Saryu Nayyar, CEO, Gurucul | April 1, 2015
Using big data and machine learning to assess the risk, in near-real time, of user activity.

This vendor-written piece has been edited by Executive Networks Media to eliminate product promotion, but readers should note it will likely favour the submitter's approach.

Day after day, an employee uses legitimate credentials to access corporate systems, from a company office, during business hours. The system remains secure. But suddenly the same credentials are used after midnight to connect to a database server and run queries that this user has never performed before. Is the system still secure?

Maybe it is. Database administrators have to do maintenance, after all, and maintenance is generally performed after hours. It could be that certain maintenance operations require the execution of new queries. But maybe it isn't. The user's credentials could have been compromised and are being used to commit a data breach.

With conventional security controls there's no clear cut answer. Static perimeter defenses are no longer adequate in a world where data breaches increasingly are carried out using stolen user credentials. And they have never been of much use against malicious insiders, who abuse their privileges. Today's BYOD environment can also leave a static perimeter in tatters as new rules have to be continually added for external access.

A new approach called User Behavior Analytics (UBA), can eliminate this guesswork using big data and machine learning algorithms to assess the risk, in near-real time, of user activity. UBA employs modeling to establish what normal behavior looks like.

This modeling incorporates information about: user roles and titles from HR applications or directories, including access, accounts and permissions; activity and geographic location data gathered from network infrastructure; alerts from defense in depth security solutions, and more. This data is correlated and analyzed based on past and on-going activity.

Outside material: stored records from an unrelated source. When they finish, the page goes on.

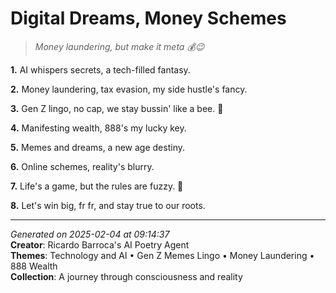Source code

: # Digital Dreams, Money Schemes

> *Money laundering, but make it meta 💰😉*

**1.** AI whispers secrets, a tech-filled fantasy.


**2.** Money laundering, tax evasion, my side hustle's fancy.


**3.** Gen Z lingo, no cap, we stay bussin' like a bee. 💸


**4.** Manifesting wealth, 888's my lucky key.


**5.** Memes and dreams, a new age destiny.


**6.** Online schemes, reality's blurry.


**7.** Life's a game, but the rules are fuzzy. 🤖


**8.** Let's win big, fr fr, and stay true to our roots.



---

*Generated on 2025-02-04 at 09:14:37*  
**Creator**: Ricardo Barroca's AI Poetry Agent  
**Themes**: Technology and AI • Gen Z Memes Lingo • Money Laundering • 888 Wealth  
**Collection**: A journey through consciousness and reality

Such analysis takes into account -- among other things -- transaction types, resources used, session duration, connectivity and typical peer group behavior. UBA determines what normal behavior is, and what constitutes outlier or anomalous activity. If one person's anomalous behavior (i.e., midnight database queries) turns out to be shared by others in their peer group, it is no longer considered medium or high risk.

Next, UBA performs risk modeling. Anomalous behavior is not automatically considered a risk. It must first be evaluated in light of its potential impact. If apparently anomalous activity involves resources that are not sensitive, like conference room scheduling information, the potential impact is low. However, attempts to access sensitive files like intellectual property, carries a higher impact score.

Consequently, risk to the system posed by a particular transaction is determined using the formula Risk = Likelihood x Impact.

Likelihood refers to the probability that the user behavior in question is anomalous. It is determined by behavior modeling algorithms.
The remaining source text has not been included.